Zwłoki Marcina znaleźli w poniedziałek turyści. Leżały niedaleko drogi Zakopane - Łysa Polana, zaledwie 150 metrów od asfaltu, na terenie Tatrzańskiego Parku Narodowego.
Początkowo śledczy podejrzewali, że chłopak zginął w jakimś nieszczęśliwym wypadku... - Nie mam wątpliwości, że on został zabity - mówi nam z przekonaniem Aneta Majerczyk. I dodaje, że brat był z nią w niedzielę na festynie w Zębie.
W nocy, gdy zabawa trwała w najlepsze, stwierdził, że wróci sam do domu. Rano wszyscy byli przekonani, że najmłodszy brat jeszcze smacznie śpi w swoim pokoju, dlatego go nie szukali. O tragedii dowiedzieli się, gdy zadzwonili policjanci i oznajmili, że chłopak nie żyje.
Jego ciało znaleziono kilkadziesiąt kilometrów od rodzinnej miejscowości. - To niemożliwe, żeby sam przeszedł tak daleko.

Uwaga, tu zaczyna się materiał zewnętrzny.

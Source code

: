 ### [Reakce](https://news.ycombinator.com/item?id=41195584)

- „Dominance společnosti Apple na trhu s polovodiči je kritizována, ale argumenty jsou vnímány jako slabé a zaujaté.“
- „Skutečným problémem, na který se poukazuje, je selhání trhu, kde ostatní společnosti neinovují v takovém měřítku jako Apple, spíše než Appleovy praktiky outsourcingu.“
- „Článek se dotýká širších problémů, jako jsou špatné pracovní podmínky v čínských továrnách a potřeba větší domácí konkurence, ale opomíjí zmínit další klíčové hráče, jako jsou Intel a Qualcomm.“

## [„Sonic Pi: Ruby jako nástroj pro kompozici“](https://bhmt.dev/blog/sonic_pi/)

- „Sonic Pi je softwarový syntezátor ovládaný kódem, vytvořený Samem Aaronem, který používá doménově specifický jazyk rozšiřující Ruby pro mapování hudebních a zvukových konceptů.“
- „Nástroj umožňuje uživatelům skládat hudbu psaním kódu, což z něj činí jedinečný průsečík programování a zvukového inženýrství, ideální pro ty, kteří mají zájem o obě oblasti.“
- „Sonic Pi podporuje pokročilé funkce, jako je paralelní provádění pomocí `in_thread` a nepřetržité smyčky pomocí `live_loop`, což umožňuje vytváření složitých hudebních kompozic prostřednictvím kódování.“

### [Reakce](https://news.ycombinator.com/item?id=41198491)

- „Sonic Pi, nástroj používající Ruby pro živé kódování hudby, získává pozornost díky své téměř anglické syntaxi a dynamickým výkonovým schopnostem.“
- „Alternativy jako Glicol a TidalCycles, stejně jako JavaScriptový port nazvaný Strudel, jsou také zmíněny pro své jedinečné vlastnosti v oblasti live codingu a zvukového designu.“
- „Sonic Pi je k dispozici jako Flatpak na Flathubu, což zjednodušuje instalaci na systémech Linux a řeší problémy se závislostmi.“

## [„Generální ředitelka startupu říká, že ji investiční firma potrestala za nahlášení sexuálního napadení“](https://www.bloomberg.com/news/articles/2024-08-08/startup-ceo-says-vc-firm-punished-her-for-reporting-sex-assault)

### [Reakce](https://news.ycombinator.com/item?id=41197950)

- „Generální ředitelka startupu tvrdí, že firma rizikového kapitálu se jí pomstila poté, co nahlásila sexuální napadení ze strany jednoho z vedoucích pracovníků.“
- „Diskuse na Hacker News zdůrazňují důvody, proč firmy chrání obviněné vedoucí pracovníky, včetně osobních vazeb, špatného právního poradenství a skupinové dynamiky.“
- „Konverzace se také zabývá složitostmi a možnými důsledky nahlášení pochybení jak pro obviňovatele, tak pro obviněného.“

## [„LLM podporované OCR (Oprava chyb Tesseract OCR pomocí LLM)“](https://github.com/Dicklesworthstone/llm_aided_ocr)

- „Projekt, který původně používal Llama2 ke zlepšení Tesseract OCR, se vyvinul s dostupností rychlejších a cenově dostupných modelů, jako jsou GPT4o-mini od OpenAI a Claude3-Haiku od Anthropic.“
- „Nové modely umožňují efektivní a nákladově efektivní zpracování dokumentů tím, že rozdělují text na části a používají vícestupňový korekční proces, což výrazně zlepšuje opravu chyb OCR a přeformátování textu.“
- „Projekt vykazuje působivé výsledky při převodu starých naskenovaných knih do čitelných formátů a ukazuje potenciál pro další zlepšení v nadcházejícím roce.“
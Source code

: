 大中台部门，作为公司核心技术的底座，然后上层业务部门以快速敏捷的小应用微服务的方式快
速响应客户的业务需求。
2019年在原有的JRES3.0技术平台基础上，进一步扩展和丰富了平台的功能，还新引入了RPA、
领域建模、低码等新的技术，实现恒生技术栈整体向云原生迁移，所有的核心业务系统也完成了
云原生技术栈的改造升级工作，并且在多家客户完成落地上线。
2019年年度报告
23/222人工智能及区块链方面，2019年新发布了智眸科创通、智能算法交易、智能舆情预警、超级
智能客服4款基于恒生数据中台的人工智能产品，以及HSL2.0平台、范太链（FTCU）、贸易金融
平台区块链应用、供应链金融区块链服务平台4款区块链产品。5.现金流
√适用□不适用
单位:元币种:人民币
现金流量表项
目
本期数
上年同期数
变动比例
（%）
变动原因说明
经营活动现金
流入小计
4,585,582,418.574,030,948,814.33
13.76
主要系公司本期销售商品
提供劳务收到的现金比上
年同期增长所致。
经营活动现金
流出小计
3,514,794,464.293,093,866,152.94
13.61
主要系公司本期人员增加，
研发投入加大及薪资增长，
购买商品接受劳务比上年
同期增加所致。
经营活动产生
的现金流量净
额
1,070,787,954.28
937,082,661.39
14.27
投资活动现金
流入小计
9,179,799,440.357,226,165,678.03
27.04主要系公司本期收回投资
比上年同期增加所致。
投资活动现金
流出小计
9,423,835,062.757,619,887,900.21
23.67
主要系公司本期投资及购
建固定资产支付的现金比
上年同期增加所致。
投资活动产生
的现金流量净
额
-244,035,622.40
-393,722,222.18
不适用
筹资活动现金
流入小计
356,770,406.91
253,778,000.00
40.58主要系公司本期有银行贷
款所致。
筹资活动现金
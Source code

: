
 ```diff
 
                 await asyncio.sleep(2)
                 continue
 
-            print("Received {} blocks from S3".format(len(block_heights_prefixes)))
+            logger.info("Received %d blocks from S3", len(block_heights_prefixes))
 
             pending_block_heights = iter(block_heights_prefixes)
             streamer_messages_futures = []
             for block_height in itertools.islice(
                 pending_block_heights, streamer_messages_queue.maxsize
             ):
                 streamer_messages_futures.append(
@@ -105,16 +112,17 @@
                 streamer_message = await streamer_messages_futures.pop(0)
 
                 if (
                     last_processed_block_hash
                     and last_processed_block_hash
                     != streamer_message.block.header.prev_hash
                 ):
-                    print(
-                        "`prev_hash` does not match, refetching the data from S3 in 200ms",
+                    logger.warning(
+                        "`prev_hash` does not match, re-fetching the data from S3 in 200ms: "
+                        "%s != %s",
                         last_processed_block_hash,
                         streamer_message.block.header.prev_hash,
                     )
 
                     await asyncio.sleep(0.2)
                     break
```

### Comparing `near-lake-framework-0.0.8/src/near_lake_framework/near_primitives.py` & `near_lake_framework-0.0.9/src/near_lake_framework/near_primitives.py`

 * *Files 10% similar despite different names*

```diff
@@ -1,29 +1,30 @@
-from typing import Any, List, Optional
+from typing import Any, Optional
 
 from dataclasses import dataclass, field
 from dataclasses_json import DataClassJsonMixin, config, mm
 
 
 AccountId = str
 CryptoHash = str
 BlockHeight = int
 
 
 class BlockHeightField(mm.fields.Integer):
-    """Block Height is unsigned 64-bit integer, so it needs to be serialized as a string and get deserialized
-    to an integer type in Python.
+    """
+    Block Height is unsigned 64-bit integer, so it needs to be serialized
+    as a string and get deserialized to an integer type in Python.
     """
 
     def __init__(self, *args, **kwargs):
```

Ktoś go zabił, a potem porzucił w lesie. Gorzej niż psa go potraktowali - rozpacza siostra chłopaka.
Wczoraj przypuszczenia siostry potwierdzili lekarze. Orzekli, że obrażenia na ciele chłopca wskazują na śmiertelne pobicie. Prokuratura Rejonowa w Zakopanem wszczęła śledztwo w sprawie zabójstwa 16-latka.
Policjanci wytypowali już sprawców, ale na razie żaden nie został zatrzymany. Marcin miał troje rodzeństwa, był najmłodszy. W grudniu skończyłby 16 lat. Uczył się, a w wakacje pracował na Gubałówce.